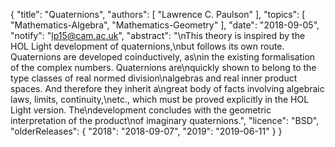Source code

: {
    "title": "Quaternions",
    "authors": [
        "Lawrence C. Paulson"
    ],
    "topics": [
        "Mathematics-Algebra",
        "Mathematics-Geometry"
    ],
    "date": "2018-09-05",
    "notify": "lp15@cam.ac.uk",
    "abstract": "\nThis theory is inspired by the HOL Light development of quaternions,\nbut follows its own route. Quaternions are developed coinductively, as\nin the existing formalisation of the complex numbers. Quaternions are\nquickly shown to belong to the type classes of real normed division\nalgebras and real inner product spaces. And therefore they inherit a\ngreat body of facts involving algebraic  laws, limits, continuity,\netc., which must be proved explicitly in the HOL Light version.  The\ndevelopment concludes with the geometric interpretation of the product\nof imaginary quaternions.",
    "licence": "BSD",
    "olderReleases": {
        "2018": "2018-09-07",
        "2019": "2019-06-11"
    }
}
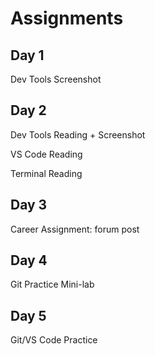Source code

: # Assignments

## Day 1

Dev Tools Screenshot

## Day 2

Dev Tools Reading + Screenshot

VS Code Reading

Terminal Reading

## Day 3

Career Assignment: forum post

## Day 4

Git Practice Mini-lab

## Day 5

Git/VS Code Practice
==
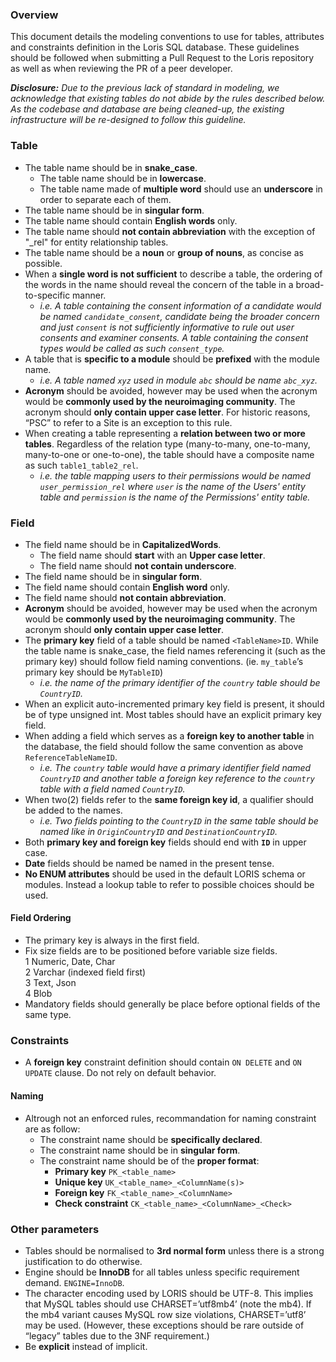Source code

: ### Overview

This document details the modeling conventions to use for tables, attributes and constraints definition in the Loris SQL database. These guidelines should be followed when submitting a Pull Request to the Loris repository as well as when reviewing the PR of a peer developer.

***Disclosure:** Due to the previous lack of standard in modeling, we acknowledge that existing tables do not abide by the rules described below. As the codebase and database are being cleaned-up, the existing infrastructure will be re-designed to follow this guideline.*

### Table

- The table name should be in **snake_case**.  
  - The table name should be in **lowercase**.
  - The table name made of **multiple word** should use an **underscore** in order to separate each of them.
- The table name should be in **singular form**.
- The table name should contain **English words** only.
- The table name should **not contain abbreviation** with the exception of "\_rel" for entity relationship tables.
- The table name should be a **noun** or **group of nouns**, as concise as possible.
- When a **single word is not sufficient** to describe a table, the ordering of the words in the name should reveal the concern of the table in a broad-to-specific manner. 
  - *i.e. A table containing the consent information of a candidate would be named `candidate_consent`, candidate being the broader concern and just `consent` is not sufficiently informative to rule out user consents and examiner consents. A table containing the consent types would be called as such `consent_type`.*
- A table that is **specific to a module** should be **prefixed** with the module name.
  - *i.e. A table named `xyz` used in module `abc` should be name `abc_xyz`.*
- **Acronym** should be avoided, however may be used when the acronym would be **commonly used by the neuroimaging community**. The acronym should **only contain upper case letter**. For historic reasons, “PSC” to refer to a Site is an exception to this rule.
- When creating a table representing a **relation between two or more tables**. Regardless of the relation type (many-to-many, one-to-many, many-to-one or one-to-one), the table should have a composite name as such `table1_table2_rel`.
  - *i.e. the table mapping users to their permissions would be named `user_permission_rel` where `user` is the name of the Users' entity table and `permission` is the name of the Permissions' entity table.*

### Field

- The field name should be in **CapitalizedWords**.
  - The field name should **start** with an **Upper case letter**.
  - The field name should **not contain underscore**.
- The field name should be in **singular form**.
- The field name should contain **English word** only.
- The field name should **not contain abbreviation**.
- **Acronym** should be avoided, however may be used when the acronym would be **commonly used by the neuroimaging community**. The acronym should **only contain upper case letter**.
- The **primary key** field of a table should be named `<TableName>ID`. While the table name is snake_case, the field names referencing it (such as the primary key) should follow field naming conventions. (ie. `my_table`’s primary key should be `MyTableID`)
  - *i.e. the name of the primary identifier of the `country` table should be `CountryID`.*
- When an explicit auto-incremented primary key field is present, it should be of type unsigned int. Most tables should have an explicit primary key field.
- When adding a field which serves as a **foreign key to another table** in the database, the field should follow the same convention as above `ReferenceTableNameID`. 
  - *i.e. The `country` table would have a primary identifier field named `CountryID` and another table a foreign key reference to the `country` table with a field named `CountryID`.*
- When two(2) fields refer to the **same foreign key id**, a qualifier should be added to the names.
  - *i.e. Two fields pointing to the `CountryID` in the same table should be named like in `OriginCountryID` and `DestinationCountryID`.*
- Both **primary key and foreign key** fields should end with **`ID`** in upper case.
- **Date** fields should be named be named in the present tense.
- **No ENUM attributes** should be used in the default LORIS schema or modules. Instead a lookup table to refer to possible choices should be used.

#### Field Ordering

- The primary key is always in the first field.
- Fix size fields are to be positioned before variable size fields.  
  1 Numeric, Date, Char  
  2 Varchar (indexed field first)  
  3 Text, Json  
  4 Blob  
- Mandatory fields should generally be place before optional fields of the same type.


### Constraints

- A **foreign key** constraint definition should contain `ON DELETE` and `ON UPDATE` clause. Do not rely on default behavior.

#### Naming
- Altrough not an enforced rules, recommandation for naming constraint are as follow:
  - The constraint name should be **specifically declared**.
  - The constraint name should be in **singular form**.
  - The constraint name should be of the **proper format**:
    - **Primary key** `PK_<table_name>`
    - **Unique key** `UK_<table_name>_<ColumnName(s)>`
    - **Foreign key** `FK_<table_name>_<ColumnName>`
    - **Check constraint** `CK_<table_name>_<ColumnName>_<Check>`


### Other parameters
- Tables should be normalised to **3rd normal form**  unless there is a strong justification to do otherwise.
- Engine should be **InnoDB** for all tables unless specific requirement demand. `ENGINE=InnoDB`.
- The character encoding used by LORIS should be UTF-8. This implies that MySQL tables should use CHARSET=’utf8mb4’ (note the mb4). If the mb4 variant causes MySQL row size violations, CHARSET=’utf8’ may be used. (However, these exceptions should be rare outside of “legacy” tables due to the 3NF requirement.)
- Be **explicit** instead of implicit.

YOUR OBJECTIVE>
Filter the data, keeping only the lines that contain "possible".

SOLUTION BELOW>
- The table name should be a **noun** or **group of nouns**, as concise as possible.
- **No ENUM attributes** should be used in the default LORIS schema or modules. Instead a lookup table to refer to possible choices should be used.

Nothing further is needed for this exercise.